Athletes who come to the French road nationals in Isère often stage through Lyon — one of France's genuinely underrated cycling cities — and most of them underuse it. They land at Lyon Saint-Exupéry, drive 45 minutes south to La Tour-du-Pin, watch the racing, and leave again on the first direct flight back.
The athletes who stay and ride are the ones who understand that Lyon sits at the intersection of three cycling territories so different from each other that you can build a week of riding without repeating the same character of road twice. The Beaujolais hills are north. The Dombes plateau is northeast. The Monts du Lyonnais are west. And the Dauphiné — the big cols, Alpe d'Huez, the mountain country — is two hours south when you need to make the training hurt at a different scale.
The Three Zones
Beaujolais. The most immediately usable. North of Lyon, the vineyards begin around Villefranche-sur-Saône and run northward through the Beaujolais appellation to Mâcon. The terrain is rolling — not flat, not mountainous — with gradients that produce fatigue through accumulation rather than through specific steep sections. This is the zone for threshold work, for repeats on the same short climb, for three or four hours of sustained effort on quiet agricultural roads. The villages (Fleurie, Moulin-à-Vent, Chiroubles, Brouilly) interrupt the route at intervals useful for a café stop. The wine is secondary to the roads but is a legitimate rest-day activity.
The classic Beaujolais cycling loop from Lyon: north from Villefranche-sur-Saône through Belleville and into the Côte de Brouilly, climb the hill to the chapel at the summit (484m, not steep, but the view over the appellation is complete), descend through Odenas and Saint-Lager, loop through Fleurie and Moulin-à-Vent, return south along the Saône valley road. 90–110km, 1,200–1,600m depending on diversions. A standard training day for Lyon's club riders.

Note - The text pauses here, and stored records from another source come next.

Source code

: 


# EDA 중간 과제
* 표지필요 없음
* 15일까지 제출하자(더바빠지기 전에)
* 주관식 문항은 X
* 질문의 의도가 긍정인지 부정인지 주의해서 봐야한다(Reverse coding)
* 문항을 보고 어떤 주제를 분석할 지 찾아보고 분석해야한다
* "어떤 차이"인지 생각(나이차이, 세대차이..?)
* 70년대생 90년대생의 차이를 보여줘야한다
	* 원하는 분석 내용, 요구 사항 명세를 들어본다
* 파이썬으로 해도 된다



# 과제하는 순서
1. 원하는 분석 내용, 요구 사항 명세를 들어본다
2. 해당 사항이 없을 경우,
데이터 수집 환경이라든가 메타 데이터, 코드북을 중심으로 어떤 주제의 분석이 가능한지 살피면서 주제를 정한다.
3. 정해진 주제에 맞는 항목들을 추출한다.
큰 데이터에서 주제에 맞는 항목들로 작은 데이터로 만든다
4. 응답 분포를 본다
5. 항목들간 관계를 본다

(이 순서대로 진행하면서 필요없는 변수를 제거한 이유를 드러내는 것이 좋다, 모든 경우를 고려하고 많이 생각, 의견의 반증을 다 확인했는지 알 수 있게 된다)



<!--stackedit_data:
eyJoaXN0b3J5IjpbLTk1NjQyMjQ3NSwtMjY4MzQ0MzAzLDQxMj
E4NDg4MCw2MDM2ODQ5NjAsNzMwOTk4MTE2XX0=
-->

Dombes. East of Lyon, across the Ain river, the Dombes plateau is flat — genuinely flat, at around 300 metres of altitude, studded with étangs (shallow artificial lakes that dot the landscape in their hundreds) and criss-crossed by quiet rural roads built for agricultural transport rather than traffic. Cycling the Dombes is the recovery-day or base-pace-day option. The wind matters more than the gradient here. The bird life — flamingos, herons, and various waders at the major lakes — is an unlikely but effective distraction for athletes who have been staring at road surfaces too long. Châtillon-sur-Chalaronne and Pérouges (a walled medieval village on a hill above the plateau) are the standard destinations.
Monts du Lyonnais. West of Lyon, the Lyon metropolitan area rises into the forested hills of the Monts du Lyonnais before flattening toward the Loire basin. The climbing here is accessible from central Lyon in under an hour by road — the Col de la Luère (753m), the Col du Mollard de Berne, and the longer approach via Saint-Symphorien-sur-Coise each give athletes something between a Beaujolais undulation and a proper Dauphiné climb. The Lyonnais west bank of the Rhône is where the city's cyclists train hardest in winter and early spring, when the Dauphiné roads are snow-closed and the Beaujolais is wet.
Practical Routes
Beaujolais granfondo (100km, 1,500m). Lyon → Villefranche → Belleville → Côte de Brouilly → Chiroubles → Fleurie → Moulin-à-Vent → Villefranche → Lyon. Rolling all day, café stop in Chiroubles recommended, pace riders well above threshold will find the repetition of short climbs useful. Intermediate: reachable for any cyclist used to rides with cumulative climbing rather than single hard cols.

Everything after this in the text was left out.